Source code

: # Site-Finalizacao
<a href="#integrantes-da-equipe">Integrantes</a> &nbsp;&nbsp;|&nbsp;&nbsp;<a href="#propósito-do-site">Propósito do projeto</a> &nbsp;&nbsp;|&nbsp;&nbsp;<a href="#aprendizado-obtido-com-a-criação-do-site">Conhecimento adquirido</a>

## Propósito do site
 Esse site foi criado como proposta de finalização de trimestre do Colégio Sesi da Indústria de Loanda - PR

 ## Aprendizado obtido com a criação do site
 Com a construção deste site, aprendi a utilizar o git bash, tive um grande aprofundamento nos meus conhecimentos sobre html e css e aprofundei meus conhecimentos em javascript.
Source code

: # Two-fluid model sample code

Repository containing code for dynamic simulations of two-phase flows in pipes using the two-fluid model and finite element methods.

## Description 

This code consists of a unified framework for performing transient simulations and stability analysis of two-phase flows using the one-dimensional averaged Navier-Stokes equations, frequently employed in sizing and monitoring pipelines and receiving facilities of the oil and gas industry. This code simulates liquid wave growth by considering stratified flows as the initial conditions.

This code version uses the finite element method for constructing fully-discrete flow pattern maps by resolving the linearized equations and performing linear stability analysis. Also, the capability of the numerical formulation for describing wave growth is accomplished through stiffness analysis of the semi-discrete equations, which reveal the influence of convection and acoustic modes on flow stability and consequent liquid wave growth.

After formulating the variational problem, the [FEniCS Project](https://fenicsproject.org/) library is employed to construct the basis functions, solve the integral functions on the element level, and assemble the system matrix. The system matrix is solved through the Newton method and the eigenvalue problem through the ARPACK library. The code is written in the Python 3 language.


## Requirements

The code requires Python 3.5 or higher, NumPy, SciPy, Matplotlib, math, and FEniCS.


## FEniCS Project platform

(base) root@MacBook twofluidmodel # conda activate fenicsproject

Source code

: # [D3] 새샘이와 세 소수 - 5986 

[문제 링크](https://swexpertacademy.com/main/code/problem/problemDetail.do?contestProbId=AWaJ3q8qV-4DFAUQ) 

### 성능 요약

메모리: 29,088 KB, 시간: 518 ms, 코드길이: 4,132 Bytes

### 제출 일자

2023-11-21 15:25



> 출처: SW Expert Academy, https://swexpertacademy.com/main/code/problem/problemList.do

...

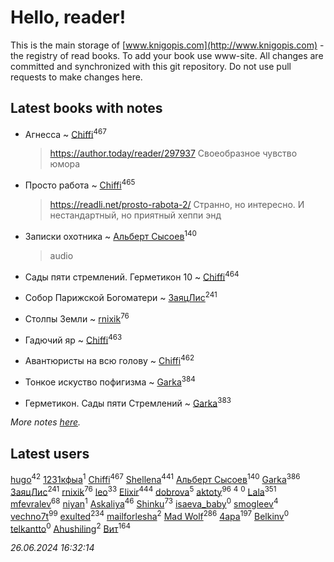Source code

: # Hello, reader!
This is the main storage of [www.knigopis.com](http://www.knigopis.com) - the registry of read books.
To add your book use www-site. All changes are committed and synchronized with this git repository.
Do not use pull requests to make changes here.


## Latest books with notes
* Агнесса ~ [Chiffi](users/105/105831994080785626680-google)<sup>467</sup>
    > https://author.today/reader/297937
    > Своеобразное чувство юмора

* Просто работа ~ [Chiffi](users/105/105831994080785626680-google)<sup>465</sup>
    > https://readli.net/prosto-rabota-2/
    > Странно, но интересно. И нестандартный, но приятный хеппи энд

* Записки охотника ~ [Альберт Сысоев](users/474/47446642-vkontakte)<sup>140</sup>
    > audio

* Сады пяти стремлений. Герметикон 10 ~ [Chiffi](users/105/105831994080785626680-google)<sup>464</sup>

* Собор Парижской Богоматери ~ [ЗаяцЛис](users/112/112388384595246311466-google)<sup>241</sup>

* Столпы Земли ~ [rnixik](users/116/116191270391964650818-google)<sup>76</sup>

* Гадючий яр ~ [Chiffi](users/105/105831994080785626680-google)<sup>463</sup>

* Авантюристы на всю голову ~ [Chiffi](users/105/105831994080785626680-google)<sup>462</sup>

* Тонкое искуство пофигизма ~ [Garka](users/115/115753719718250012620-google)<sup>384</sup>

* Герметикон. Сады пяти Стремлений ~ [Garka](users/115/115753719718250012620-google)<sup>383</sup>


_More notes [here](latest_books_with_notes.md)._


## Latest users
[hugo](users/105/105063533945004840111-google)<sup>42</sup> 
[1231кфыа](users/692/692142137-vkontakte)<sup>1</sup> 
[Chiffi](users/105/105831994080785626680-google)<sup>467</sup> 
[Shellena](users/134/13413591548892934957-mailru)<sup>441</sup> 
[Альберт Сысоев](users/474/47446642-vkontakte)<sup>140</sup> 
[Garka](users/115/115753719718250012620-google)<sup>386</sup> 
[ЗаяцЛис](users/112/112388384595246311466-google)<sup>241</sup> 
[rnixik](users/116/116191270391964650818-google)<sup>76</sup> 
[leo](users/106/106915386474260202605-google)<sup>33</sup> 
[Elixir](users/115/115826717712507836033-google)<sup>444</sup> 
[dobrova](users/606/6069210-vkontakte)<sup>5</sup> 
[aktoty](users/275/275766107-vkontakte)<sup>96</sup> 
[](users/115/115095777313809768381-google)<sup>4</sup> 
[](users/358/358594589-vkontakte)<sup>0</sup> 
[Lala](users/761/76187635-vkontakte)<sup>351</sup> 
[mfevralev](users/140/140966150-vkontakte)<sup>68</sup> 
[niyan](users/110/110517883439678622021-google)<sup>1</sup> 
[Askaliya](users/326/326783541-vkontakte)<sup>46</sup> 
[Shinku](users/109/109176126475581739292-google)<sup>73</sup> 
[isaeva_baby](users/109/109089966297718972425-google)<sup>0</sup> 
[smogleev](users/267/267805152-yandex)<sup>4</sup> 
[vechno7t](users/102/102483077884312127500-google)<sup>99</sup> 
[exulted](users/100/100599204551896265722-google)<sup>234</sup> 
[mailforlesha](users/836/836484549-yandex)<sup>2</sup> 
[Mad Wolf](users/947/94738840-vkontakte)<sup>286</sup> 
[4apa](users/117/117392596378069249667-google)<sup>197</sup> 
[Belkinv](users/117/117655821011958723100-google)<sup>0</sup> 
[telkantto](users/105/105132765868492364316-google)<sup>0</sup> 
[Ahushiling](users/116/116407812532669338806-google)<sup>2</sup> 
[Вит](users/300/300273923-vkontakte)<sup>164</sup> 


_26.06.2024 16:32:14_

→ TASK ITEM
Look through the listing and extract every line with "main" in it.

→ RESPONSE TO THIS EXERCISE
[문제 링크](https://swexpertacademy.com/main/code/problem/problemDetail.do?contestProbId=AWaJ3q8qV-4DFAUQ) 
> 출처: SW Expert Academy, https://swexpertacademy.com/main/code/problem/problemList.do
This is the main storage of [www.knigopis.com](http://www.knigopis.com) - the registry of read books.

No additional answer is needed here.